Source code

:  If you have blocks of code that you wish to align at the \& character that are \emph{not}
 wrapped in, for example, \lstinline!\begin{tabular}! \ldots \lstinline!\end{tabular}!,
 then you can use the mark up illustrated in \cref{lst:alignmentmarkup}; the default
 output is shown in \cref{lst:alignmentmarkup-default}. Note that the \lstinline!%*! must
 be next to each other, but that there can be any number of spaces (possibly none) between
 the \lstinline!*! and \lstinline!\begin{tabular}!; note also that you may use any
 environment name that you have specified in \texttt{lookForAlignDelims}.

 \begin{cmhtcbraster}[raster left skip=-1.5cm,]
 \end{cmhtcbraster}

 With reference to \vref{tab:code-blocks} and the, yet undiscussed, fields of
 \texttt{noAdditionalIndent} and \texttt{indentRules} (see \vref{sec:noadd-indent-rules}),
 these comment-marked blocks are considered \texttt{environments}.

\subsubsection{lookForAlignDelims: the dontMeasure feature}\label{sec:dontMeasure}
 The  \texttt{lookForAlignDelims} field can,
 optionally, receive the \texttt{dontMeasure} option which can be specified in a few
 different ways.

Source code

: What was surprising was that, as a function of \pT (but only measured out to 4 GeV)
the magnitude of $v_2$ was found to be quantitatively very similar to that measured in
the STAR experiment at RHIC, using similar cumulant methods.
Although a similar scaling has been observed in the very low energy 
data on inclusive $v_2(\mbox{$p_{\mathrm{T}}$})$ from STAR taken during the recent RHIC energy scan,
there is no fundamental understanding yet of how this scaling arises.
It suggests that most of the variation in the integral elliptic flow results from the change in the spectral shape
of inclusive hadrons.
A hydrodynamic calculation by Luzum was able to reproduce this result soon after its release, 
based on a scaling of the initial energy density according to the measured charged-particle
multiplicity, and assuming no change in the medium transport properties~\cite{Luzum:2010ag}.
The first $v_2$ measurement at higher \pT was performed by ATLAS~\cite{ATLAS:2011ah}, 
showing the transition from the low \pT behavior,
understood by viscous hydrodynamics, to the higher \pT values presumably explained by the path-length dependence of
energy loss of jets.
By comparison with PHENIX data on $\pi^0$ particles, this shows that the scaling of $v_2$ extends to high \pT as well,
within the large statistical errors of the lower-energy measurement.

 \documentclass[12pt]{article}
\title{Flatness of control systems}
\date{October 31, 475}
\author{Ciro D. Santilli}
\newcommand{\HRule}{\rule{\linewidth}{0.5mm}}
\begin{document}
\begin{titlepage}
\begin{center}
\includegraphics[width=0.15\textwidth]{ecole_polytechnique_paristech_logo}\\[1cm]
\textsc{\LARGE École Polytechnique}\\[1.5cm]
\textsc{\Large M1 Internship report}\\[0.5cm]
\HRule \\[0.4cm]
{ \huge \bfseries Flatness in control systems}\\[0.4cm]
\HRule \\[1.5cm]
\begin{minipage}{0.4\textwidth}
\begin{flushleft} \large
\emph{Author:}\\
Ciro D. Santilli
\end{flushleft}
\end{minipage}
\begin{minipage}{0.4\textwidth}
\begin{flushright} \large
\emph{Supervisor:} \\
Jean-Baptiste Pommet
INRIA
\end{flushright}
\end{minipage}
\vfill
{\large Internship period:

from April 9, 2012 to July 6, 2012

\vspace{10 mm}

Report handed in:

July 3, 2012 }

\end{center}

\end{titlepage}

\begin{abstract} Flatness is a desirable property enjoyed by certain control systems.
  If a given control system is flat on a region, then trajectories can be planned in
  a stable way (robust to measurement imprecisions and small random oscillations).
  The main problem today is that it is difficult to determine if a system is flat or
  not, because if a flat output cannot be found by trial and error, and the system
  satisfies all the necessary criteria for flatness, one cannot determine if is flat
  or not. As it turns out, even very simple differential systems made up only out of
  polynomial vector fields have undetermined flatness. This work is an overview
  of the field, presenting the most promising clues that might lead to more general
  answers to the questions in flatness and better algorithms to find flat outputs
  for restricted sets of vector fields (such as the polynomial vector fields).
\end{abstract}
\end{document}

▶ _YOUR INSTRUCTIONS_
Output each record exactly, leaving nothing out.

▶ _RESULT OF THE EXERCISE_
Source code

:  If you have blocks of code that you wish to align at the \& character that are \emph{not}
 wrapped in, for example, \lstinline!\begin{tabular}! \ldots \lstinline!\end{tabular}!,
 then you can use the mark up illustrated in \cref{lst:alignmentmarkup}; the default
 output is shown in \cref{lst:alignmentmarkup-default}. Note that the \lstinline!%*! must
 be next to each other, but that there can be any number of spaces (possibly none) between
 the \lstinline!*! and \lstinline!\begin{tabular}!; note also that you may use any
 environment name that you have specified in \texttt{lookForAlignDelims}.

 \begin{cmhtcbraster}[raster left skip=-1.5cm,]
 \end{cmhtcbraster}

 With reference to \vref{tab:code-blocks} and the, yet undiscussed, fields of
 \texttt{noAdditionalIndent} and \texttt{indentRules} (see \vref{sec:noadd-indent-rules}),
 these comment-marked blocks are considered \texttt{environments}.

\subsubsection{lookForAlignDelims: the dontMeasure feature}\label{sec:dontMeasure}
 The  \texttt{lookForAlignDelims} field can,
 optionally, receive the \texttt{dontMeasure} option which can be specified in a few
 different ways.

Source code

: What was surprising was that, as a function of \pT (but only measured out to 4 GeV)
the magnitude of $v_2$ was found to be quantitatively very similar to that measured in
the STAR experiment at RHIC, using similar cumulant methods.
Although a similar scaling has been observed in the very low energy 
data on inclusive $v_2(\mbox{$p_{\mathrm{T}}$})$ from STAR taken during the recent RHIC energy scan,
there is no fundamental understanding yet of how this scaling arises.
It suggests that most of the variation in the integral elliptic flow results from the change in the spectral shape
of inclusive hadrons.
A hydrodynamic calculation by Luzum was able to reproduce this result soon after its release, 
based on a scaling of the initial energy density according to the measured charged-particle
multiplicity, and assuming no change in the medium transport properties~\cite{Luzum:2010ag}.
The first $v_2$ measurement at higher \pT was performed by ATLAS~\cite{ATLAS:2011ah}, 
showing the transition from the low \pT behavior,
understood by viscous hydrodynamics, to the higher \pT values presumably explained by the path-length dependence of
energy loss of jets.
By comparison with PHENIX data on $\pi^0$ particles, this shows that the scaling of $v_2$ extends to high \pT as well,
within the large statistical errors of the lower-energy measurement.

 \documentclass[12pt]{article}
\title{Flatness of control systems}
\date{October 31, 475}
\author{Ciro D. Santilli}
\newcommand{\HRule}{\rule{\linewidth}{0.5mm}}
\begin{document}
\begin{titlepage}
\begin{center}
\includegraphics[width=0.15\textwidth]{ecole_polytechnique_paristech_logo}\\[1cm]
\textsc{\LARGE École Polytechnique}\\[1.5cm]
\textsc{\Large M1 Internship report}\\[0.5cm]
\HRule \\[0.4cm]
{ \huge \bfseries Flatness in control systems}\\[0.4cm]
\HRule \\[1.5cm]
\begin{minipage}{0.4\textwidth}
\begin{flushleft} \large
\emph{Author:}\\
Ciro D. Santilli
\end{flushleft}
\end{minipage}
\begin{minipage}{0.4\textwidth}
\begin{flushright} \large
\emph{Supervisor:} \\
Jean-Baptiste Pommet
INRIA
\end{flushright}
\end{minipage}
\vfill
{\large Internship period:

from April 9, 2012 to July 6, 2012

\vspace{10 mm}

Report handed in:

July 3, 2012 }

\end{center}

\end{titlepage}

\begin{abstract} Flatness is a desirable property enjoyed by certain control systems.
  If a given control system is flat on a region, then trajectories can be planned in
  a stable way (robust to measurement imprecisions and small random oscillations).
  The main problem today is that it is difficult to determine if a system is flat or
  not, because if a flat output cannot be found by trial and error, and the system
  satisfies all the necessary criteria for flatness, one cannot determine if is flat
  or not. As it turns out, even very simple differential systems made up only out of
  polynomial vector fields have undetermined flatness. This work is an overview
  of the field, presenting the most promising clues that might lead to more general
  answers to the questions in flatness and better algorithms to find flat outputs
  for restricted sets of vector fields (such as the polynomial vector fields).
\end{abstract}
\end{document}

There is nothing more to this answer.